* EXERCISE DESCRIPTION
Please take the records that follow and repeat exactly the lines starting with the line with "- An experimental" and going on through the line with "in your notes.".

* RECORD EXTRACTS
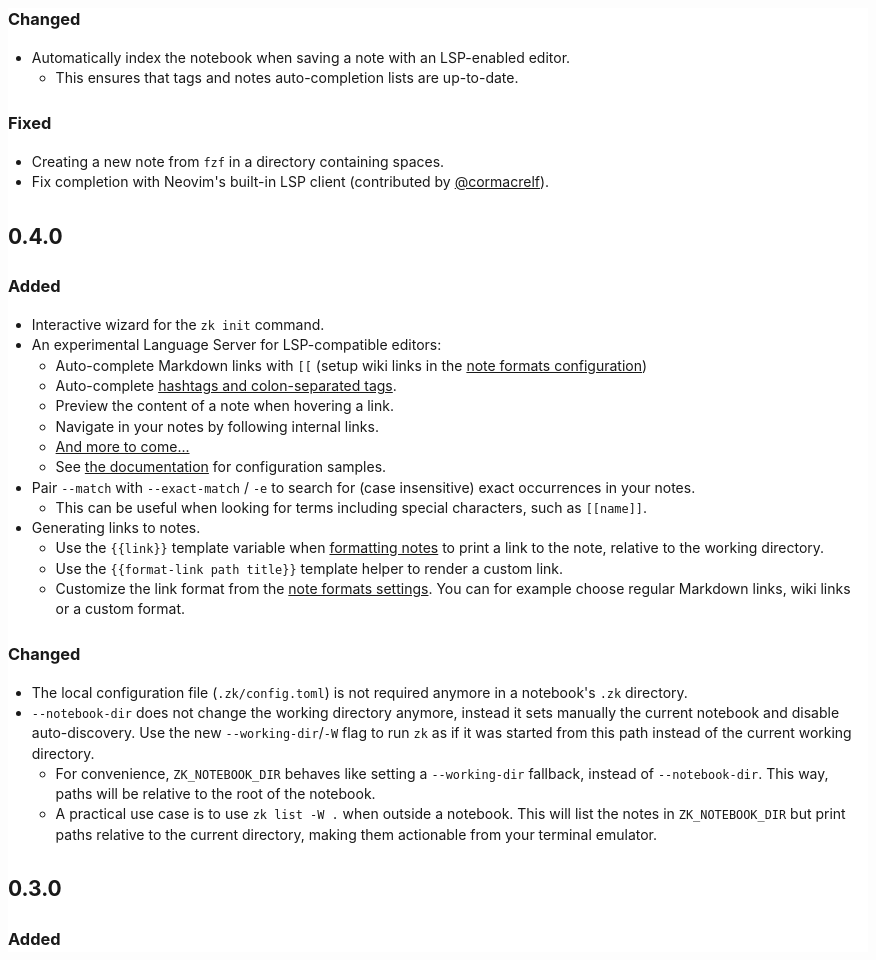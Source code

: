 ### Changed

- Automatically index the notebook when saving a note with an LSP-enabled editor.
  - This ensures that tags and notes auto-completion lists are up-to-date.

### Fixed

- Creating a new note from `fzf` in a directory containing spaces.
- Fix completion with Neovim's built-in LSP client (contributed by [@cormacrelf](https://github.com/zk-org/zk/pull/39)).

## 0.4.0

### Added

- Interactive wizard for the `zk init` command.
- An experimental Language Server for LSP-compatible editors:
  - Auto-complete Markdown links with `[[` (setup wiki links in the [note formats configuration](docs/note-format.md))
  - Auto-complete [hashtags and colon-separated tags](docs/tags.md).
  - Preview the content of a note when hovering a link.
  - Navigate in your notes by following internal links.
  - [And more to come...](https://github.com/zk-org/zk/issues/22)
  - See [the documentation](docs/editors-integration.md) for configuration samples.
- Pair `--match` with `--exact-match` / `-e` to search for (case insensitive) exact occurrences in your notes.
  - This can be useful when looking for terms including special characters, such as `[[name]]`.
- Generating links to notes.
  - Use the `{{link}}` template variable when [formatting notes](docs/template-format.md) to print a link to the note, relative to the working directory.
  - Use the `{{format-link path title}}` template helper to render a custom link.
  - Customize the link format from the [note formats settings](docs/note-format.md). You can for example choose regular Markdown links, wiki links or a custom format.

### Changed

- The local configuration file (`.zk/config.toml`) is not required anymore in a notebook's `.zk` directory.
- `--notebook-dir` does not change the working directory anymore, instead it sets manually the current notebook and disable auto-discovery. Use the new `--working-dir`/`-W` flag to run `zk` as if it was started from this path instead of the current working directory.
  - For convenience, `ZK_NOTEBOOK_DIR` behaves like setting a `--working-dir` fallback, instead of `--notebook-dir`. This way, paths will be relative to the root of the notebook.
  - A practical use case is to use `zk list -W .` when outside a notebook. This will list the notes in `ZK_NOTEBOOK_DIR` but print paths relative to the current directory, making them actionable from your terminal emulator.

## 0.3.0

### Added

* RESPONSE
- An experimental Language Server for LSP-compatible editors:
  - Auto-complete Markdown links with `[[` (setup wiki links in the [note formats configuration](docs/note-format.md))
  - Auto-complete [hashtags and colon-separated tags](docs/tags.md).
  - Preview the content of a note when hovering a link.
  - Navigate in your notes by following internal links.
  - [And more to come...](https://github.com/zk-org/zk/issues/22)
  - See [the documentation](docs/editors-integration.md) for configuration samples.
- Pair `--match` with `--exact-match` / `-e` to search for (case insensitive) exact occurrences in your notes.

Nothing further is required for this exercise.